BACKGROUND OF THE INVENTION 1. Field of the Invention The present invention relates to a process for producing high-purity terephthalic acid having excellent whiteness, which is useful as an intermediate raw material for polymers such as polyester resins, fibers and films.

[0002]

BACKGROUND OF THE INVENTION Terephthalic acid is produced by oxidizing para-xylene, and is usually a catalyst of a heavy metal salt of cobalt, manganese or the like using acetic acid as a solvent, or a catalyst containing a bromine compound or a promoter such as acetaldehyde. Is used.
Crude terephthalic acid obtained by liquid-phase oxidation usually contains a large amount of impurities such as 4-carboxybenzaldehyde (4CBA), and is not suitable for reacting with glycol as it is to form polyester. 4CBA like this
As a method for producing high-purity terephthalic acid from crude terephthalic acid containing impurities such as, there are known many methods of purifying by a reaction such as oxidation or reduction. As a hydrogenation reduction purification method, for example, Japanese Patent Publication No. 41-16860 describes a method in which an aqueous solution of crude terephthalic acid is subjected to contact treatment with hydrogen at high temperature (hereinafter, referred to as "catalytic hydrogenation"). In addition, Japanese Patent Publication No. 51-32618 and Japanese Patent Publication No. 5
An improved method is shown in 1-38698.

[0003]

High-purity terephthalic acid can be obtained by purifying the crude terephthalic acid aqueous solution obtained by oxidation by the above-mentioned hydrogenation reduction purification method, but this is carried out on an industrial scale. If you do, there are the following problems. (1) Since an aqueous solution of crude terephthalic acid crystals obtained by liquid phase oxidation is used, the overall steps are liquid phase oxidation → crystallization → separation → drying → redissolution → catalytic hydrogenation → crystallization → separation → drying. There are many processes, and large investment and complicated operation control related to these are problems. (2) Since water is used as a solvent for hydrorefining, toluic acid in the mother liquor from which the crystals have been separated and terephthalic acid accompanying it are discharged together with the mother liquor, so that a wastewater treatment facility is required.

[0004]

[Means for Solving the Problems] The inventors of the present invention have made extensive studies to overcome the above-mentioned problems in the production of terephthalic acid, and as a result, obtained by liquid-phase oxidation of paraxylene in an acetic acid solvent. Without crystallizing the slurry-like oxidation reaction effluent, the mother liquor in the oxidation reaction effluent was replaced with fresh acetic acid to give a solution of crude terephthalic acid in acetic acid, and by catalytic hydrogenation, It was found that the production process of terephthalic acid is simplified, and that the mother liquor obtained when separating terephthalic acid crystals after catalytic hydrogenation is circulated and used, the amount of wastewater is significantly reduced and the yield is improved. The present invention has been reached.
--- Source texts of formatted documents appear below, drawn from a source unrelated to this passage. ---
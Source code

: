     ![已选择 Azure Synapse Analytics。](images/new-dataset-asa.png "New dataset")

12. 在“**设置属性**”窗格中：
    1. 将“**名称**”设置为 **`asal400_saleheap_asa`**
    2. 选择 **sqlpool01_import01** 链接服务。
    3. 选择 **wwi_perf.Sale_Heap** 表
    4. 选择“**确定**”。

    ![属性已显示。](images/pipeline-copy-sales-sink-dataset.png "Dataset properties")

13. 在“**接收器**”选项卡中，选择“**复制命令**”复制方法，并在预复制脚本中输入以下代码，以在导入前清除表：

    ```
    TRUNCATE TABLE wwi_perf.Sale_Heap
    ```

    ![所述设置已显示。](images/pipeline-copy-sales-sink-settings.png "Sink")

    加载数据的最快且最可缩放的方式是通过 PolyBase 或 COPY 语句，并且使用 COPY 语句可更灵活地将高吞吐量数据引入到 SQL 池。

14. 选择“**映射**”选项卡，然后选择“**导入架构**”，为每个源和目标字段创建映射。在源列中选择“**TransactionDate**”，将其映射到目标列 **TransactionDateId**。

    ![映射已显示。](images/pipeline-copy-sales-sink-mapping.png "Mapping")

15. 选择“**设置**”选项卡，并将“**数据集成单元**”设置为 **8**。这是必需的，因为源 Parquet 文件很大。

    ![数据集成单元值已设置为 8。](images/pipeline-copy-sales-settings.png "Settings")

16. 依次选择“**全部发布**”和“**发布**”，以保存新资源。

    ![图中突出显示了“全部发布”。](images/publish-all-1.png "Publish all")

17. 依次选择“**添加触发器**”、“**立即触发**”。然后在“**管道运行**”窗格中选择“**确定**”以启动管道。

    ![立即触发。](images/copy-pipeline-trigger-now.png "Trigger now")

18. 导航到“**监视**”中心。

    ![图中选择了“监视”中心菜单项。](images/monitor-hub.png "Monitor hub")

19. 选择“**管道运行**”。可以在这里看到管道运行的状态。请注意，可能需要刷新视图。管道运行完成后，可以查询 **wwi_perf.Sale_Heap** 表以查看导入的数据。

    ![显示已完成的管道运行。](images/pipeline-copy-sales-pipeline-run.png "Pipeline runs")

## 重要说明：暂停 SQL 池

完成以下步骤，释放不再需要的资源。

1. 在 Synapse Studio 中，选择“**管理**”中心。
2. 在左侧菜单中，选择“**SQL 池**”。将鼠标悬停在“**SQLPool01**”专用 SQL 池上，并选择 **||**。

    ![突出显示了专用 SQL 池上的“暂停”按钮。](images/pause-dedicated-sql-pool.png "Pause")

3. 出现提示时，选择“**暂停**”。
That is, according to the present invention, when para-xylene is liquid-phase oxidized with molecular oxygen to produce terephthalic acid, (a) para-xylene is added to molecular oxygen in the presence of a catalyst containing cobalt and manganese in an acetic acid solvent. (B) Substituting the mother liquor in the oxidation reaction effluent slurry from step (a) with acetic acid containing 1-50 wt% water (c) The terephthalate obtained in step (b) High-purity terephthalic acid, which comprises the steps of heating and dissolving an acid / acetic acid slurry, contacting it with a Group VIII noble metal catalyst in the presence of hydrogen, and then cooling to precipitate, separate, and dry terephthalic acid crystals. Is a manufacturing method of.

Further, as described above, by recycling the mother liquor obtained when separating the terephthalic acid crystals in the step (c) to the step (a), the amount of waste water discharged from the terephthalic acid production apparatus is remarkably reduced, and the terephthalic acid is also reduced. Yield is improved. Hereinafter, the present invention will be described in the order of steps.

(A) Liquid Phase Oxidation Step Usually, cobalt, manganese and bromine compounds are used as a catalyst in the liquid phase oxidation step. A method of using an accelerator such as acetaldehyde or methyl ethyl ketone instead of the bromine compound is also performed. This liquid phase oxidation step usually takes 3 to 2
An acetic acid solvent containing about 0% water is used. Air or oxygen is usually used as the molecular oxygen for the oxidation reaction. The reaction temperature of the liquid phase oxidation is 170 to 230 ° C,
The pressure is 10 to 30 atmospheres.

(B) Liquid Replacement Step The slurry-like reaction effluent after the liquid phase oxidation step contains 4CBA, toluic acid, a catalyst and various other impurities in addition to terephthalic acid crystals. In this step, this reaction effluent is introduced into an ascending flow of acetic acid, and the mother liquor of the oxidation reaction is taken out upward together with the ascending liquid flow of acetic acid, and terephthalic acid crystals are precipitated in acetic acid and taken out together with part of acetic acid. .
The water concentration in acetic acid used in this step is in the range of 1 to 50% by weight, preferably 3 to 20% by weight. The temperature of acetic acid, that is, the temperature of the liquid replacement step is not particularly limited, but if liquid replacement is performed at a high temperature, the impurities in the extracted terephthalic acid crystals will be smaller. Further, in order to carry out liquid replacement at a temperature significantly lower than the oxidation reaction temperature, it is necessary to install an appropriate crystallization tank between the oxidation step and the liquid replacement step. Therefore, it is preferable that the temperature of the liquid replacement step is generally within the oxidation reaction temperature −50 ° C.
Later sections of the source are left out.